PROBLEM REQUIREMENTS
When you reproduce the entries below, keep each one exact and drop any pictures.

* * * * * * *

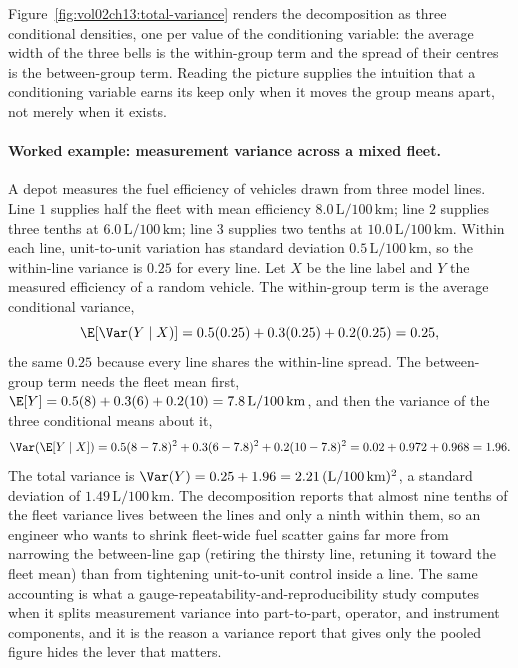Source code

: 

Figure~\ref{fig:vol02ch13:total-variance} renders the decomposition as
three conditional densities, one per value of the conditioning variable:
the average width of the three bells is the within-group term and the
spread of their centres is the between-group term. Reading the picture
supplies the intuition that a conditioning variable earns its keep only
when it moves the group means apart, not merely when it exists.

\paragraph{Worked example: measurement variance across a mixed fleet.}
A depot measures the fuel efficiency of vehicles drawn from three model
lines. Line $1$ supplies half the fleet with mean efficiency
$8.0\,\text{L}/100\,\text{km}$; line $2$ supplies three tenths at
$6.0\,\text{L}/100\,\text{km}$; line $3$ supplies two tenths at
$10.0\,\text{L}/100\,\text{km}$. Within each line, unit-to-unit
variation has standard deviation $0.5\,\text{L}/100\,\text{km}$, so the
within-line variance is $0.25$ for every line. Let $X$ be the line
label and $Y$ the measured efficiency of a random vehicle. The
within-group term is the average conditional variance,
\[
\E[\Var(Y \mid X)] = 0.5(0.25) + 0.3(0.25) + 0.2(0.25) = 0.25,
\]
the same $0.25$ because every line shares the within-line spread. The
between-group term needs the fleet mean first,
$\E[Y] = 0.5(8) + 0.3(6) + 0.2(10) = 7.8\,\text{L}/100\,\text{km}$, and
then the variance of the three conditional means about it,
\[
\Var(\E[Y \mid X]) = 0.5(8 - 7.8)^{2} + 0.3(6 - 7.8)^{2}
+ 0.2(10 - 7.8)^{2} = 0.02 + 0.972 + 0.968 = 1.96.
\]
The total variance is $\Var(Y) = 0.25 + 1.96 = 2.21\,(\text{L}/100\,
\text{km})^{2}$, a standard deviation of $1.49\,\text{L}/100\,\text{km}$.
The decomposition reports that almost nine tenths of the fleet variance
lives between the lines and only a ninth within them, so an engineer who
wants to shrink fleet-wide fuel scatter gains far more from narrowing the
between-line gap (retiring the thirsty line, retuning it toward the
fleet mean) than from tightening unit-to-unit control inside a line. The
same accounting is what a gauge-repeatability-and-reproducibility study
computes when it splits measurement variance into part-to-part,
operator, and instrument components, and it is the reason a variance
report that gives only the pooled figure hides the lever that matters.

* * * * * * *

ANSWER SECTION
Source code

: 

Figure~\ref{fig:vol02ch13:total-variance} renders the decomposition as
three conditional densities, one per value of the conditioning variable:
the average width of the three bells is the within-group term and the
spread of their centres is the between-group term. Reading the picture
supplies the intuition that a conditioning variable earns its keep only
when it moves the group means apart, not merely when it exists.

\paragraph{Worked example: measurement variance across a mixed fleet.}
A depot measures the fuel efficiency of vehicles drawn from three model
lines. Line $1$ supplies half the fleet with mean efficiency
$8.0\,\text{L}/100\,\text{km}$; line $2$ supplies three tenths at
$6.0\,\text{L}/100\,\text{km}$; line $3$ supplies two tenths at
$10.0\,\text{L}/100\,\text{km}$. Within each line, unit-to-unit
variation has standard deviation $0.5\,\text{L}/100\,\text{km}$, so the
within-line variance is $0.25$ for every line. Let $X$ be the line
label and $Y$ the measured efficiency of a random vehicle. The
within-group term is the average conditional variance,
\[
\E[\Var(Y \mid X)] = 0.5(0.25) + 0.3(0.25) + 0.2(0.25) = 0.25,
\]
the same $0.25$ because every line shares the within-line spread. The
between-group term needs the fleet mean first,
$\E[Y] = 0.5(8) + 0.3(6) + 0.2(10) = 7.8\,\text{L}/100\,\text{km}$, and
then the variance of the three conditional means about it,
\[
\Var(\E[Y \mid X]) = 0.5(8 - 7.8)^{2} + 0.3(6 - 7.8)^{2}
+ 0.2(10 - 7.8)^{2} = 0.02 + 0.972 + 0.968 = 1.96.
\]
The total variance is $\Var(Y) = 0.25 + 1.96 = 2.21\,(\text{L}/100\,
\text{km})^{2}$, a standard deviation of $1.49\,\text{L}/100\,\text{km}$.
The decomposition reports that almost nine tenths of the fleet variance
lives between the lines and only a ninth within them, so an engineer who
wants to shrink fleet-wide fuel scatter gains far more from narrowing the
between-line gap (retiring the thirsty line, retuning it toward the
fleet mean) than from tightening unit-to-unit control inside a line. The
same accounting is what a gauge-repeatability-and-reproducibility study
computes when it splits measurement variance into part-to-part,
operator, and instrument components, and it is the reason a variance
report that gives only the pooled figure hides the lever that matters.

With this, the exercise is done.